Por P. Wilkin Castillo, San Juan de la Maguana

El Evangelio de hoy correspondiente al primer Domingo de Adviento es un llamado de atención, nos habla directamente de la venida de Cristo, nos señales de que esa venida será silenciosa y sorprendente que no se anuncia con estruendos ni calendarios, sino que se revela en el corazón de quienes velan con fe y están dispuesto a caminar a su lado. Jesús aquí nos invita a mirar nuestra historia con una profundidad espiritual: la vida no es una simple sucesión de días, no es una rutina sin sentido. La vida es más bien un camino hacia el encuentro definitivo con el Dios que nos ama y que, en su fidelidad nunca deja de venir a nuestro encuentro
Jesús compara su llegada con los tiempos de Noé: todos vivían distraídos, ocupados en lo inmediato, llenos de actividades, ocupaciones, compromisos, pero vacíos de sentido y de Dios el dueño de todo cuanto existe. Por lo visto la vida se les iba entre las manos sin que se dieran cuenta de lo esencial. El problema no era que comieran, bebieran, o que se casaran, el descuido era vivir sin Dios, reducir la existencia a lo material, perder la capacidad de levantar la mirada hacia lo eterno. Lo triste era que habían perdido la capacidad de asombro ante lo trascendente y divino. El diluvio no los sorprendió porque Dios fuera injusto, sino porque ellos habían apagado la luz interior que permite discernir la voz del cielo.

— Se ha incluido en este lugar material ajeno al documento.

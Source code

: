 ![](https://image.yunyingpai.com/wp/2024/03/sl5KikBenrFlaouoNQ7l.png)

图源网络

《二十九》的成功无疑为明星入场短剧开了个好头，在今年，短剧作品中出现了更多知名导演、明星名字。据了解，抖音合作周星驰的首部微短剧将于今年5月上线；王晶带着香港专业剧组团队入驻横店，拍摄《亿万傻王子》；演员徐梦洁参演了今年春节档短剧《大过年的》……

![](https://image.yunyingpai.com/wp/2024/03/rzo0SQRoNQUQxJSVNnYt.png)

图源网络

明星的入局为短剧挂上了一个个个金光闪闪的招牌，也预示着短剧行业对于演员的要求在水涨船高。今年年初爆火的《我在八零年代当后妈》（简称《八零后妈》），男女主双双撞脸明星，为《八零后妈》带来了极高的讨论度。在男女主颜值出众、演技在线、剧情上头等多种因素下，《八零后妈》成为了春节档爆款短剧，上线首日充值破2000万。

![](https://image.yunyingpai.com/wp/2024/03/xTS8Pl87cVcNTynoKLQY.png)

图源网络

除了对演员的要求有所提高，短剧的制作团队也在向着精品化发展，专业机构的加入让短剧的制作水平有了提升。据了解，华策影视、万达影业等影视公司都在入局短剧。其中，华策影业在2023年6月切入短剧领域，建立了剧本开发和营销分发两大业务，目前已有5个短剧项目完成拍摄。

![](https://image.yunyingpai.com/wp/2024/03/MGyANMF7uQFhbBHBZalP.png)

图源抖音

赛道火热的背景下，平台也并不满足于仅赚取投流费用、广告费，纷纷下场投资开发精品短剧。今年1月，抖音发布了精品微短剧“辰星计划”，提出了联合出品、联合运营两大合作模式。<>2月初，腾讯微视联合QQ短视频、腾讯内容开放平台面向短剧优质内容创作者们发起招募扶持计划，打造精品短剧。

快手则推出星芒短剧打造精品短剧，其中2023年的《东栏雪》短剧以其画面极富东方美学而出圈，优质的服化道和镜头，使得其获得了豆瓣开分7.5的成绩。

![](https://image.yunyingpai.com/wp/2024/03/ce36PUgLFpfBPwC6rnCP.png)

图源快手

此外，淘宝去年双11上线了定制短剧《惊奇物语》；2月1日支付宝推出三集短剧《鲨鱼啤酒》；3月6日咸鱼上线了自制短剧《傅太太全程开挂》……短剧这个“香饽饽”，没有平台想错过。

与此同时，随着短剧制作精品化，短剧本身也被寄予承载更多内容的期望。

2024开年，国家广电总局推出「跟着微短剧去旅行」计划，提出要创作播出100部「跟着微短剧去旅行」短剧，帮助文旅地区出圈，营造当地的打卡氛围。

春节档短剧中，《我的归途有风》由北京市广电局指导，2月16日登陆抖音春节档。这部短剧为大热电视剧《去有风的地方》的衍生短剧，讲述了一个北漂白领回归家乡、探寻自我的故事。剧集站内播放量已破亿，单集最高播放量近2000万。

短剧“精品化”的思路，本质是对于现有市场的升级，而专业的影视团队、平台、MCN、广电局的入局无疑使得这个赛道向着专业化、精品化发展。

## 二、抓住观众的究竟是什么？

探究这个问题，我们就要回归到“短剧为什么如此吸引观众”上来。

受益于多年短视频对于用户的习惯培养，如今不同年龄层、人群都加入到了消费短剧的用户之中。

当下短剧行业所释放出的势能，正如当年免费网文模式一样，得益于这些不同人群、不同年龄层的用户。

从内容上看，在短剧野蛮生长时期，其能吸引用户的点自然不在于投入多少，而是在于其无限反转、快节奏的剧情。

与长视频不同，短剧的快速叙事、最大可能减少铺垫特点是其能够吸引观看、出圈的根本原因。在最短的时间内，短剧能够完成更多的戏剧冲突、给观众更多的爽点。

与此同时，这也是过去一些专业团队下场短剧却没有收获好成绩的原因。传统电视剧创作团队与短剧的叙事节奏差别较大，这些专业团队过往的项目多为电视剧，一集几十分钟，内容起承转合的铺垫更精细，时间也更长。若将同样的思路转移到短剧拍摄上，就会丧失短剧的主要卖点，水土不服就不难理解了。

Si nos detenemos un poquito y observamos hoy también en medio de tantas urgencias, pantallas, ruidos y expectativas, corremos el riesgo de vivir distraídos y no ver al Señor que pasa. Podemos tener todo planificado y, sin embargo, olvidar aquello para lo que fuimos creados: encontrarnos con Cristo y dejarnos transformar por su amor. No se trata de vivir con miedo al juicio, sino con un corazón despierto, sensible, vigilante, capaz de reconocer a Dios en lo pequeño, en lo cotidiano, en lo inesperado.
Si nos fijamos las imágenes que Jesús usa en este Evangelio son muy pedagógicas, dos hombres en el campo, dos mujeres moliendo, todo esto nos revelan algo profundo: la salvación se juega en la vida diaria. No en momentos extraordinarios, sino en lo que hacemos cada día. Donde uno ve monotonía, Dios ve fidelidad; donde uno ve tareas simples, Él ve un espacio para el amor. La diferencia entre uno y otro no es lo que hacen, sino la disposición interior con que viven. El que es “tomado” no es el más fuerte o el más exitoso, sino el que está abierto, disponible, vigilante, atento a la presencia del Señor.
Por eso Jesús concluye con un llamado insistente: “Estén preparados”. Prepararse no es vivir con ansiedad ni temor; es vivir con amor, con responsabilidad espiritual, con el deseo de que Cristo encuentre en nosotros un corazón acogedor. Estar preparados es reconciliarnos, perdonar, orar, cuidar la fe, actuar con justicia, mantener viva la esperanza. Es vivir de tal manera que, si el Señor llegara hoy, nos encontrara haciendo el bien.
La vigilancia cristiana no es pasividad, sino dinamismo espiritual. Es comprender que cada día es un regalo y una oportunidad para amar más. Es reconocer que el Señor viene en cada persona, en cada acontecimiento, en cada gesto de bondad. Y es esperar su venida final no con temor, sino con la alegría de quien sabe que vuelve el Amigo, el Esposo, el Dios que hace nuevas todas las cosas.
Que este Evangelio despierte en nosotros la fe de los que saben que la historia tiene un sentido, que la vida está en manos de un Dios que vuelve, que la eternidad se acerca cada vez que abrimos el corazón al amor. Que no vivamos anestesiados, sino luciendo la luz de Cristo, porque Él viene, y quiere encontrarnos con los ojos abiertos y el alma encendida.